Rendered images with source text:
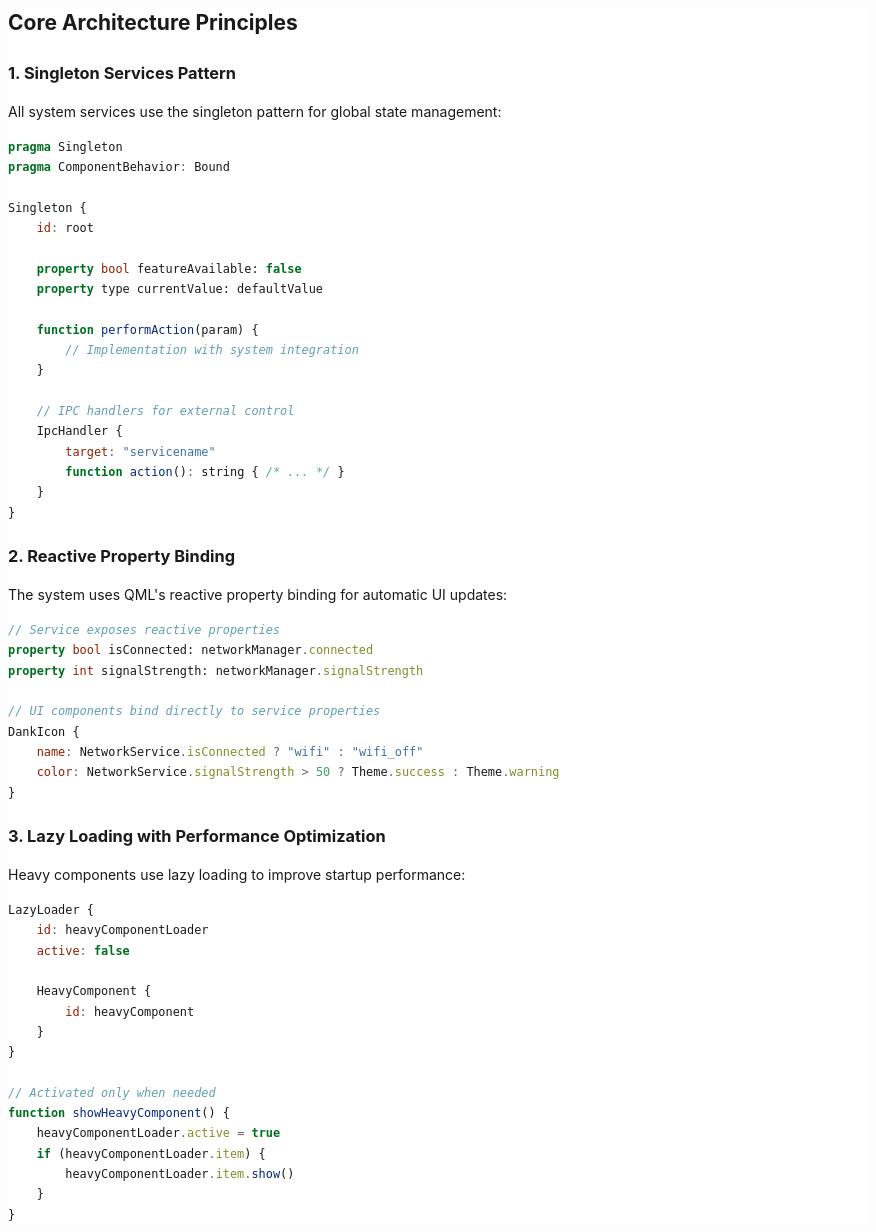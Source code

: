 ## Core Architecture Principles

### 1. Singleton Services Pattern
All system services use the singleton pattern for global state management:

```qml
pragma Singleton
pragma ComponentBehavior: Bound

Singleton {
    id: root
    
    property bool featureAvailable: false
    property type currentValue: defaultValue
    
    function performAction(param) {
        // Implementation with system integration
    }
    
    // IPC handlers for external control
    IpcHandler {
        target: "servicename"
        function action(): string { /* ... */ }
    }
}
```

### 2. Reactive Property Binding
The system uses QML's reactive property binding for automatic UI updates:

```qml
// Service exposes reactive properties
property bool isConnected: networkManager.connected
property int signalStrength: networkManager.signalStrength

// UI components bind directly to service properties
DankIcon {
    name: NetworkService.isConnected ? "wifi" : "wifi_off"
    color: NetworkService.signalStrength > 50 ? Theme.success : Theme.warning
}
```

### 3. Lazy Loading with Performance Optimization
Heavy components use lazy loading to improve startup performance:

```qml
LazyLoader {
    id: heavyComponentLoader
    active: false
    
    HeavyComponent {
        id: heavyComponent
    }
}

// Activated only when needed
function showHeavyComponent() {
    heavyComponentLoader.active = true
    if (heavyComponentLoader.item) {
        heavyComponentLoader.item.show()
    }
}
```
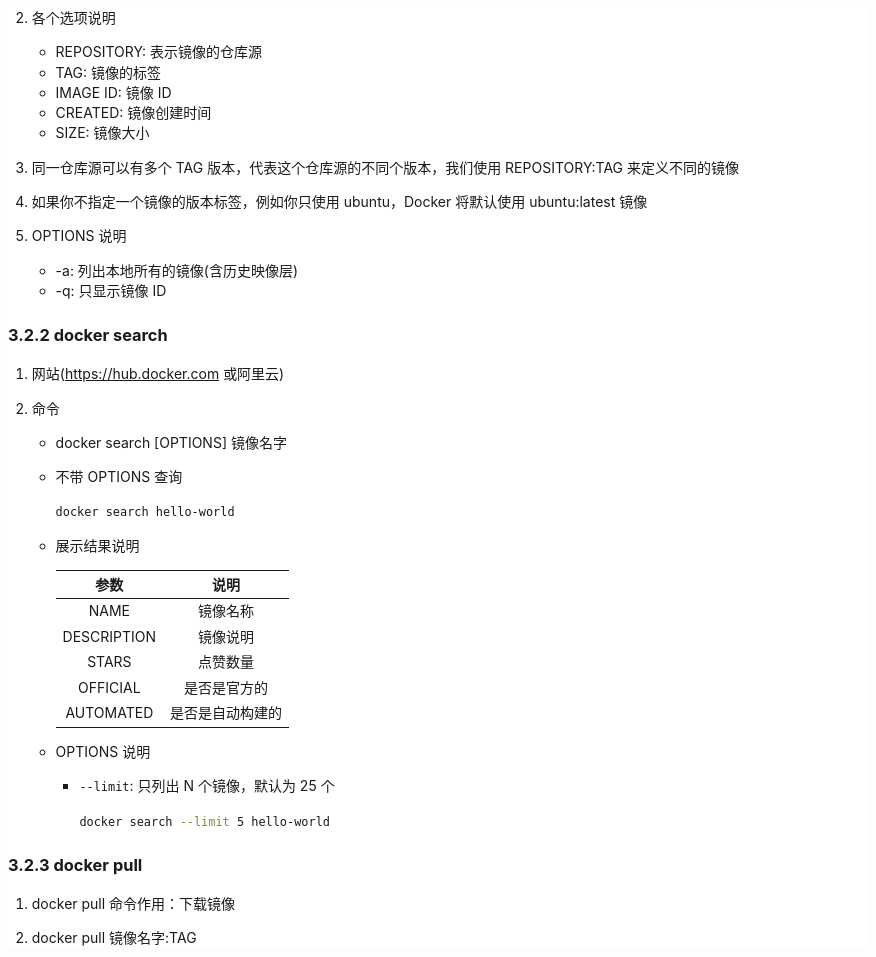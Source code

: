 2. 各个选项说明

   - REPOSITORY: 表示镜像的仓库源
   - TAG: 镜像的标签
   - IMAGE ID: 镜像 ID
   - CREATED: 镜像创建时间
   - SIZE: 镜像大小

3. 同一仓库源可以有多个 TAG 版本，代表这个仓库源的不同个版本，我们使用 REPOSITORY:TAG 来定义不同的镜像

4. 如果你不指定一个镜像的版本标签，例如你只使用 ubuntu，Docker 将默认使用 ubuntu:latest 镜像

5. OPTIONS 说明

   - -a: 列出本地所有的镜像(含历史映像层)
   - -q: 只显示镜像 ID

### 3.2.2 docker search

1. 网站(<https://hub.docker.com> 或阿里云)

2. 命令

   - docker search [OPTIONS] 镜像名字

   - 不带 OPTIONS 查询

     ```bash
     docker search hello-world
     ```

   - 展示结果说明

     |    参数     |       说明       |
     | :---------: | :--------------: |
     |    NAME     |     镜像名称     |
     | DESCRIPTION |     镜像说明     |
     |    STARS    |     点赞数量     |
     |  OFFICIAL   |   是否是官方的   |
     |  AUTOMATED  | 是否是自动构建的 |

   - OPTIONS 说明

     - `--limit`: 只列出 N 个镜像，默认为 25 个

       ```bash
       docker search --limit 5 hello-world
       ```

### 3.2.3 docker pull

1. docker pull 命令作用：下载镜像

2. docker pull 镜像名字:TAG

**TASK REQUIREMENTS**: With the images left out, set down every entry exactly.

**ANSWER TO THE EXERCISE**:
Source code

: ## Core Architecture Principles

### 1. Singleton Services Pattern
All system services use the singleton pattern for global state management:

```qml
pragma Singleton
pragma ComponentBehavior: Bound

Singleton {
    id: root
    
    property bool featureAvailable: false
    property type currentValue: defaultValue
    
    function performAction(param) {
        // Implementation with system integration
    }
    
    // IPC handlers for external control
    IpcHandler {
        target: "servicename"
        function action(): string { /* ... */ }
    }
}
```

### 2. Reactive Property Binding
The system uses QML's reactive property binding for automatic UI updates:

```qml
// Service exposes reactive properties
property bool isConnected: networkManager.connected
property int signalStrength: networkManager.signalStrength

// UI components bind directly to service properties
DankIcon {
    name: NetworkService.isConnected ? "wifi" : "wifi_off"
    color: NetworkService.signalStrength > 50 ? Theme.success : Theme.warning
}
```

### 3. Lazy Loading with Performance Optimization
Heavy components use lazy loading to improve startup performance:

```qml
LazyLoader {
    id: heavyComponentLoader
    active: false
    
    HeavyComponent {
        id: heavyComponent
    }
}

// Activated only when needed
function showHeavyComponent() {
    heavyComponentLoader.active = true
    if (heavyComponentLoader.item) {
        heavyComponentLoader.item.show()
    }
}
```
Source code

: 2. 各个选项说明

   - REPOSITORY: 表示镜像的仓库源
   - TAG: 镜像的标签
   - IMAGE ID: 镜像 ID
   - CREATED: 镜像创建时间
   - SIZE: 镜像大小

3. 同一仓库源可以有多个 TAG 版本，代表这个仓库源的不同个版本，我们使用 REPOSITORY:TAG 来定义不同的镜像

4. 如果你不指定一个镜像的版本标签，例如你只使用 ubuntu，Docker 将默认使用 ubuntu:latest 镜像

5. OPTIONS 说明

   - -a: 列出本地所有的镜像(含历史映像层)
   - -q: 只显示镜像 ID

### 3.2.2 docker search

1. 网站(<https://hub.docker.com> 或阿里云)

2. 命令

   - docker search [OPTIONS] 镜像名字

   - 不带 OPTIONS 查询

     ```bash
     docker search hello-world
     ```

   - 展示结果说明

     |    参数     |       说明       |
     | :---------: | :--------------: |
     |    NAME     |     镜像名称     |
     | DESCRIPTION |     镜像说明     |
     |    STARS    |     点赞数量     |
     |  OFFICIAL   |   是否是官方的   |
     |  AUTOMATED  | 是否是自动构建的 |

   - OPTIONS 说明

     - `--limit`: 只列出 N 个镜像，默认为 25 个

       ```bash
       docker search --limit 5 hello-world
       ```

### 3.2.3 docker pull

1. docker pull 命令作用：下载镜像

2. docker pull 镜像名字:TAG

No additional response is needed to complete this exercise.